PROCESSUAL CIVIL. APELAÇÃO CÍVEL. AÇÃO MONITÓRIA. CHEQUE. PRELIMINAR DE AUSÊNCIA DE PRESSUPOSTOS DE CONSTITUIÇÃO E DESENVOLVIMENTO PROCESSUAL – IRREGULARIDADE DE REPRESENTAÇÃO – VÍCIO SANÁVEL – PRINCÍPIO DA EFETIVIDADE E DA INSTRUMENTALIDADE DAS FORMAS – PRELIMINAR REJEITADA – INOVAÇÃO EM SEDE RECURSAL – IMPOSSIBILIDADE – NÃO CONHECIMENTO.

1. Em homenagem aos princípios que norteiam o direito processual civil, em especial o da instrumentalidade das formas e o da economia processual (CPC/2015, art. 281 e seguintes), entende-se que a constatação de irregularidade na representação processual da requerente, por se tratar de vício passível de ser sanado, cabível a oportunização à parte interessada de regularizá-lo no prazo razoável judicialmente fixado, a exegese do disposto no art. 76, caput, do CPC/2015.

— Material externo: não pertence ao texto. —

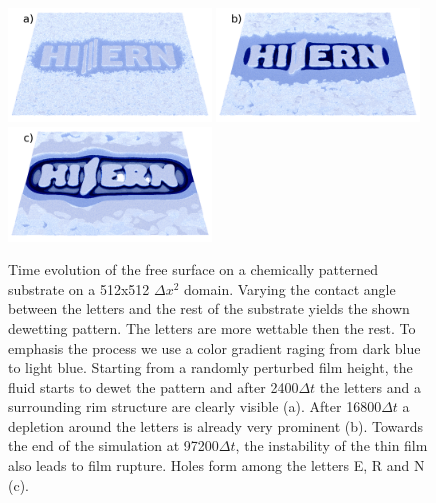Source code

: \begin{figure}
    \centering
    \includegraphics[width=0.48\textwidth]{graphics/Fig_8_1_logo_v2_a).png}
    \includegraphics[width=0.48\textwidth]{graphics/Fig_8_2_logo_v2_b).png}
    \includegraphics[width=0.48\textwidth]{graphics/Fig_8_3_logo_v2_c).png}
  \caption{Time evolution of the free surface on a chemically patterned substrate on a 512x512 $\Delta x^2$ domain. 
  Varying the contact angle between the letters and the rest of the substrate yields the shown dewetting pattern. 
  The letters are more wettable then the rest. 
  To emphasis the process we use a color gradient raging from dark blue to light blue.
  Starting from a randomly perturbed film height, the fluid starts to dewet the pattern and after 2400$\Delta t$ the letters and a surrounding rim structure are clearly visible (a). 
  After 16800$\Delta t$ a depletion around the letters is already very prominent (b). 
  Towards the end of the simulation at 97200$\Delta t$, the instability of the thin film also leads to film rupture. 
  Holes form among the letters E, R and N (c).  
  }
  \label{fig:Logo_evolution}
\end{figure}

2. A decretação de nulidade de todo o processo não é medida que se afigura razoável, considerando, dentre outros motivos, os altos custos do processo gerados durante todos esses anos. Preliminar rejeitada.

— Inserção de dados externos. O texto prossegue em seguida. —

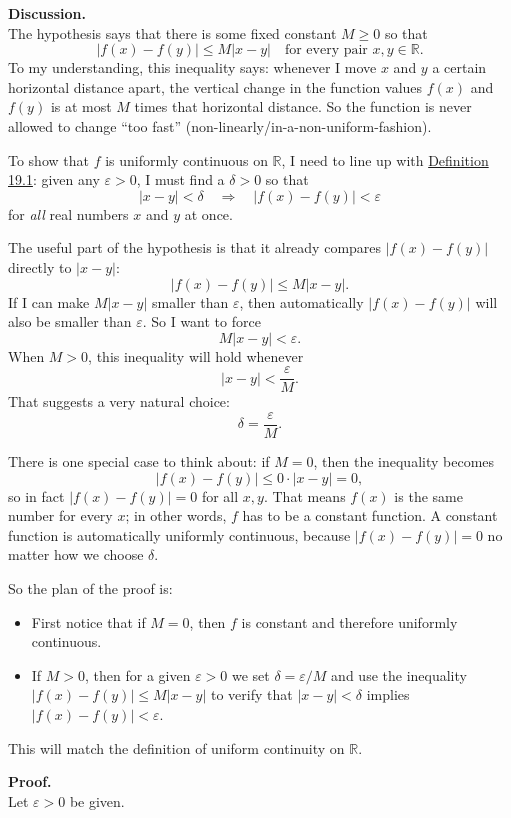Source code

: \documentclass[12pt]{article}
\begin{document}
\textbf{Discussion.} \\
The hypothesis says that there is some fixed constant $M \ge 0$ so that
\[
  |f(x) - f(y)| \le M|x-y| \quad \text{for every pair } x,y \in \mathbb{R}.
\]
To my understanding, this inequality says: whenever I move $x$ and $y$ a certain horizontal distance apart, the vertical change in the function values $f(x)$ and $f(y)$ is at most $M$ times that horizontal distance. So the function is never allowed to change ``too fast'' (non-linearly/in-a-non-uniform-fashion).

To show that $f$ is uniformly continuous on $\mathbb{R}$, I need to line up with \hyperref[def:19.1]{Definition 19.1}: given any $\varepsilon > 0$, I must find a $\delta > 0$ so that
\[
  |x-y| < \delta \quad \Longrightarrow \quad |f(x) - f(y)| < \varepsilon
\]
for \emph{all} real numbers $x$ and $y$ at once.

The useful part of the hypothesis is that it already compares $|f(x)-f(y)|$ directly to $|x-y|$:
\[
  |f(x) - f(y)| \le M|x-y|.
\]
If I can make $M|x-y|$ smaller than $\varepsilon$, then automatically $|f(x)-f(y)|$ will also be smaller than $\varepsilon$.  So I want to force
\[
  M|x-y| < \varepsilon.
\]
When $M>0$, this inequality will hold whenever
\[
  |x-y| < \frac{\varepsilon}{M}.
\]
That suggests a very natural choice:
\[
  \delta = \frac{\varepsilon}{M}.
\]

There is one special case to think about: if $M = 0$, then the inequality becomes
\[
  |f(x) - f(y)| \le 0 \cdot |x-y| = 0,
\]
so in fact $|f(x) - f(y)| = 0$ for all $x,y$.  That means $f(x)$ is the same number for every $x$; in other words, $f$ has to be a constant function. A constant function is automatically uniformly continuous, because $|f(x)-f(y)| = 0$ no matter how we choose $\delta$.

So the plan of the proof is:
\begin{itemize}
  \item First notice that if $M = 0$, then $f$ is constant and therefore uniformly continuous.
  \item If $M > 0$, then for a given $\varepsilon > 0$ we set $\delta = \varepsilon/M$ and use the inequality $|f(x)-f(y)| \le M|x-y|$ to verify that $|x-y|<\delta$ implies $|f(x)-f(y)|<\varepsilon$.
\end{itemize}
This will match the definition of uniform continuity on $\mathbb{R}$.

\vspace{0.25em}

\textbf{Proof.}\\
Let $\varepsilon>0$ be given.
\end{document}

3. As teses apresentadas somente em apelação, não suscitadas na fase instrutória, constituem inovação que acarreta manifesta supressão de instância e afronta ao princípio do duplo grau de jurisdição, não permitindo o conhecimento do recurso, conforme arts. 141, 932, III e 1.014 do CPC/2015.

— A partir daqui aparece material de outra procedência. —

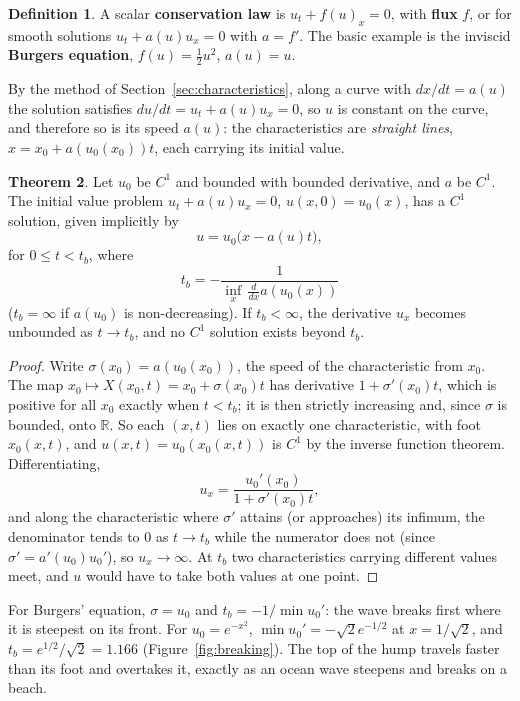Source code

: \documentclass[11pt,a4paper]{article}
\numberwithin{equation}{section}
\theoremstyle{definition}
\newtheorem{thm}{Theorem}[subsection]
\newtheorem{defn}[thm]{Definition}
\begin{document}
\begin{defn}
A scalar \textbf{conservation law} is $u_t + f(u)_x = 0$, with \textbf{flux} $f$, or for smooth solutions $u_t + a(u)u_x = 0$ with $a = f'$. The basic example is the inviscid \textbf{Burgers equation},
$f(u) = \frac12u^2$, $a(u) = u$.
\end{defn}

By the method of Section~\ref{sec:characteristics}, along a curve with $dx/dt = a(u)$ the solution satisfies $du/dt = u_t + a(u)u_x = 0$, so $u$ is constant on the curve, and therefore so is its speed $a(u)$: the
characteristics are \emph{straight lines}, $x = x_0 + a(u_0(x_0))t$, each carrying its initial value.

\begin{thm}
\label{thm:breaking}
Let $u_0$ be $C^1$ and bounded with bounded derivative, and $a$ be $C^1$. The initial value problem $u_t + a(u)u_x = 0$, $u(x, 0) = u_0(x)$, has a $C^1$ solution, given implicitly by
\[
u = u_0\bigl(x - a(u)t\bigr),
\]
for $0 \leq t < t_b$, where
\[
t_b = -\frac{1}{\inf_x\,\frac{d}{dx}a(u_0(x))}
\]
($t_b = \infty$ if $a(u_0)$ is non-decreasing). If $t_b < \infty$, the derivative $u_x$ becomes unbounded as $t \to t_b$, and no $C^1$ solution exists beyond $t_b$.
\end{thm}

\begin{proof}
Write $\sigma(x_0) = a(u_0(x_0))$, the speed of the characteristic from $x_0$. The map $x_0 \mapsto X(x_0, t) = x_0 + \sigma(x_0)t$ has derivative $1 + \sigma'(x_0)t$, which is positive for all $x_0$ exactly when $t < t_b$; it is then
strictly increasing and, since $\sigma$ is bounded, onto $\mathbb R$. So each $(x, t)$ lies on exactly one characteristic, with foot $x_0(x, t)$, and $u(x, t) = u_0(x_0(x, t))$ is $C^1$ by the inverse function theorem. Differentiating,
\[
u_x = \frac{u_0'(x_0)}{1 + \sigma'(x_0)t} ,
\]
and along the characteristic where $\sigma'$ attains (or approaches) its infimum, the denominator tends to $0$ as $t \to t_b$ while the numerator does not (since $\sigma' = a'(u_0)u_0'$), so $u_x \to \infty$. At $t_b$ two
characteristics carrying different values meet, and $u$ would have to take both values at one point.
\end{proof}

For Burgers' equation, $\sigma = u_0$ and $t_b = -1/\min u_0'$: the wave breaks first where it is steepest on its front. For $u_0 = e^{-x^2}$, $\min u_0' = -\sqrt2e^{-1/2}$ at $x = 1/\sqrt2$, and $t_b = e^{1/2}/\sqrt2 = 1.166$
(Figure~\ref{fig:breaking}). The top of the hump travels faster than its foot and overtakes it, exactly as an ocean wave steepens and breaks on a beach.
\end{document}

4. Recurso parcialmente conhecido, para conhecer apenas da preliminar de ausência de pressupostos de constituição e desenvolvimento processual, por tratar-se de matéria de ordem pública, mas para negar-lhe acolhimento e no mérito negar conhecimento, em razão da inovação recursal

(TJPI | Apelação Cível Nº 2018.0001.003043-4 | Relator: Des. Brandão de Carvalho | 2ª Câmara Especializada Cível | Data de Julgamento: 02/02/2021).

 

Conclui-se, portanto, que o recurso de apelação não impugna especificamente os fundamentos da decisão recorrida (CPC, arts. 932, III, 1.010, III) e, por isso, ele não deve ser conhecido, em razão de clara ofensa ao princípio da dialeticidade.

 

Desta feita, o art. 1.011, I c/c o art. 932, III do CPC autoriza o Relator a não conhecer, monocraticamente, recurso inadmissível, in verbis:

 

Art. 1.011. Recebido o recurso de apelação no tribunal e distribuído imediatamente, o relator:

I – decidi-lo-á monocraticamente apenas nas hipóteses do art. 932, incisos III a V;

 

Art. 932. Incumbe ao relator:

(…)

III – não conhecer de recurso inadmissível, prejudicado ou que não tenha impugnado especificamente os fundamentos da decisão recorrida.

 

Nesta mesma linha é a jurisprudência deste e. TJPI, verbo ad verbum:

 

CIVIL. PROCESSO CIVIL. AGRAVO INTERNO. APELAÇÃO GENÉRICA. MERA REPRODUÇÃO DOS FUNDAMENTOS DA INICIAL. DIALETICIDADE. INEXISTÊNCIA. NÃO CONHECIMENTO DO RECURSO.

I - A apelação deverá conter, dentre outros requisitos, as razões do pedido de reforma ou de decretação de nulidade da decisão recorrida;

II - O art. 932, III, do Código de Processo Civil, assevera que incumbe ao relator não conhecer de recurso que não tenha impugnado especificamente os fundamentos da decisão recorrida;

III – Não satisfaz à exigência legal a mera reprodução dos argumentos encerrados na preambular no bojo da apelação;

IV – O recurso genérico, que não ataca os fundamentos da decisão recorrida, impossibilita o conhecimento do mérito, ante a ausência de requisito extrínseco de admissibilidade recursal regularidade formal.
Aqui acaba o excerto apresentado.